News from National Science Foundation

Deep learning with light

New method uses optics to accelerate machine-learning computations on smart speakers and other devices

Ask a smart home device for the weather forecast, and it takes several seconds for the device to respond. One reason this latency occurs is because connected devices don't have enough memory or power to store and run the enormous machine-learning models needed for the device to understand what a user is asking of it. The model is stored in a data center that may be hundreds of miles away, where the answer is computed and sent to the device.

MIT researchers have created a new method for computing directly on these devices, which drastically reduces this latency. Their technique shifts the memory-intensive steps of running a machine-learning model to a central server where components of the model are encoded onto light waves. The U.S. National Science Foundation-supported research was published in Science.

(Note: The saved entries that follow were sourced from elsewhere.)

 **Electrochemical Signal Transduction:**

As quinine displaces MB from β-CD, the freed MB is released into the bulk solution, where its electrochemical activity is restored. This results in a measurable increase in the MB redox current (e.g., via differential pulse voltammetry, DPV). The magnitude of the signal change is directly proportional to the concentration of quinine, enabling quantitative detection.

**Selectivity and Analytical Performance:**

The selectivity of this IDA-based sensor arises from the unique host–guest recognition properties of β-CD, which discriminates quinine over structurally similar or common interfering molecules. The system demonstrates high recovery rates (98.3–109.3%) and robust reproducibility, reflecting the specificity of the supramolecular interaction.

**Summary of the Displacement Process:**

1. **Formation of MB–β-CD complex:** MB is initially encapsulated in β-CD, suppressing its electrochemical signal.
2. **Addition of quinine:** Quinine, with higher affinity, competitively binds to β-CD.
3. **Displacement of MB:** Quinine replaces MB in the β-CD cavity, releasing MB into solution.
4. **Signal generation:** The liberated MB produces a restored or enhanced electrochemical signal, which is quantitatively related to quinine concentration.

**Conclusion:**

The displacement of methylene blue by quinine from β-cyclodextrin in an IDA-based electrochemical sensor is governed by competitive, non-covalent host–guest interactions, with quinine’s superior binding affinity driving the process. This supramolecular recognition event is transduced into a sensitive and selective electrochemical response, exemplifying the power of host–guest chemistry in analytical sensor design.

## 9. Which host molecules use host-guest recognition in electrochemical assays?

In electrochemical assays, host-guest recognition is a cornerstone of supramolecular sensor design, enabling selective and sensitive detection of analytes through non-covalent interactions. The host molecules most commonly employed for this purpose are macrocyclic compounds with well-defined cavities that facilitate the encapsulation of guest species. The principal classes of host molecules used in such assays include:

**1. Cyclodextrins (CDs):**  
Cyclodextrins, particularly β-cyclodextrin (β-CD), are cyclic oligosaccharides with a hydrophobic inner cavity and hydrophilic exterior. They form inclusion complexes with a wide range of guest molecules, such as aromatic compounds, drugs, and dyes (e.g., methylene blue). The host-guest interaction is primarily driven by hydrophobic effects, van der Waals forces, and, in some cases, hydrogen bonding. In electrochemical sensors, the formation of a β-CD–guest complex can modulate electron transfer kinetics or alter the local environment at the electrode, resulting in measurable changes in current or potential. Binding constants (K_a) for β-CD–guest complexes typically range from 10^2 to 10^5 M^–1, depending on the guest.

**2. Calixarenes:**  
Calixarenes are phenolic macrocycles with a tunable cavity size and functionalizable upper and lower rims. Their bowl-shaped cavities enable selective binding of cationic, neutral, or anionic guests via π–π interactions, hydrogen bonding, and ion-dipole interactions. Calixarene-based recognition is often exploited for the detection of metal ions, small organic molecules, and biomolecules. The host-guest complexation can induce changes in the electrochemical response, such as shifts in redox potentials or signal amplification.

The waves are transmitted to a connected device using fiber optics, which enables tons of data to be sent lightning-fast through a network. The receiver then employs a simple optical device that rapidly performs computations using the parts of a model carried by those light waves.

This technique leads to more than a hundredfold improvement in energy efficiency when compared to other methods. It could also improve security, since a user's data does not need to be transferred to a central location for computation.

This method could enable a self-driving car to make decisions in real time while using just a tiny percentage of the energy currently required by power-hungry computers. It could also allow a user to have a latency-free conversation with their smart home device, be used for live video processing over cellular networks, or even allow high-speed image classification on a spacecraft millions of miles from Earth.

"Every time you want to run a neural network, you have to run the program, and how fast you can run the program depends on how fast you can pipe the program in from memory," says senior author Dirk Englund. "Our pipe is massive — it corresponds to sending a full feature-length movie over the internet every millisecond or so. That is how fast data comes into our system. And it can compute as fast as that."